It is very natural for us to make mistakes/faults from time to time. In your married life, sometimes you are also wrong about your wife; those mistakes/faults can cause a rift in the relationship. Surely, it needs to be repaired in time.
Apologizing is always a simple and effective relationship skill that can effectively bring healing and peace; when your wife feels hurt, she wants you to own up to your wrongdoings/mistakes/faults and make them right seriously. But unfortunately, a lot of husbands do not know how to express a sincere apology properly to move the relationship forward.
If you also wonder how to seek your wife’s forgiveness, the following are some practical suggestions:
Your one-liners will only make things worse, and the examples below may make this point clear:
“I am sorry you feel this way”:
When you apologize to your wife: “I am sorry you feel this way”, the keyword is “you” – your wife feels offended by you, and this form of apology insinuates that you do not agree or own up to your offensive actions, you just express your sadness and empathy, and you do not express the acceptance of your responsibility, instead, you turn the responsibility right back to her; this type of apology just sounds like an apology, but in fact, it is just a passive-aggressive statement; therefore this should not be a part of your sincere apology.
“Sorry, I didn’t mean to offend you! ”:
This is another way of saying – “You are too sensitive, you should not have felt offended.”
“I was just kidding! Sorry!”:
Your joking may further offend your wife because this will only make her sense your insincerity. After she has felt offended by you, she wants you to take the issue seriously.

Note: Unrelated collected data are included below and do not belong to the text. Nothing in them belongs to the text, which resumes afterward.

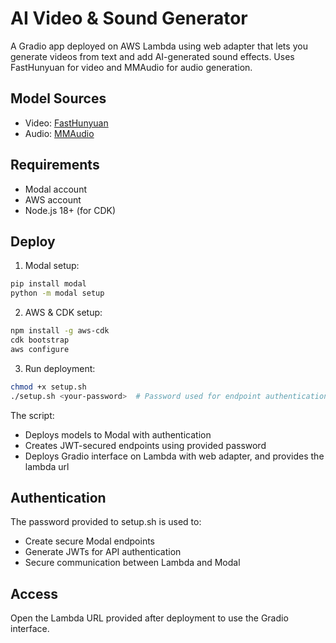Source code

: # AI Video & Sound Generator

A Gradio app deployed on AWS Lambda using web adapter that lets you generate videos from text and add AI-generated sound effects. Uses FastHunyuan for video and MMAudio for audio generation.

## Model Sources
- Video: [FastHunyuan](https://huggingface.co/FastVideo/FastHunyuan)
- Audio: [MMAudio](https://github.com/hkchengrex/MMAudio)

## Requirements
- Modal account
- AWS account
- Node.js 18+ (for CDK)

## Deploy

1. Modal setup:
```bash
pip install modal
python -m modal setup
```

2. AWS & CDK setup:
```bash 
npm install -g aws-cdk
cdk bootstrap
aws configure
```

3. Run deployment:
```bash
chmod +x setup.sh
./setup.sh <your-password>  # Password used for endpoint authentication
```

The script:
- Deploys models to Modal with authentication
- Creates JWT-secured endpoints using provided password
- Deploys Gradio interface on Lambda with web adapter, and provides the lambda url

## Authentication
The password provided to setup.sh is used to:
- Create secure Modal endpoints
- Generate JWTs for API authentication
- Secure communication between Lambda and Modal

## Access
Open the Lambda URL provided after deployment to use the Gradio interface.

“I’m sorry, you took it this way”:
This statement is another way of saying, “I didn’t intend to offend you!” – Whether you really intended to do so or not, what you said does not matter so much. To repair the marriage, you need to focus on how she has felt instead of what you said/did; on the front end of your apology, she desires you to honor her and validate her inner feelings. Therefore, if you say, “I understand how you felt, please forgive me for what I said/did to you!”, she will feel better.
“I’m sorry for the way I spoke to you.”
This is another way of saying, “Although I said in an improper way, what I said was right.” or “What I said to you was true and you are supposed to hear my words, although my tone was not right.” Such a form of apology shows you care about her feelings, but probably this is also not good; probably your wife wants you to apologize for what you said/did; and when you apologize in this way, you don’t fully accept responsibility for all your actions.
Even though the way of your speaking (e.g. your body language, and tone) gets in the way of expressing your reasonable thoughts or opinion on an issue, your apology might also start with, “I’m so sorry I said/did ________”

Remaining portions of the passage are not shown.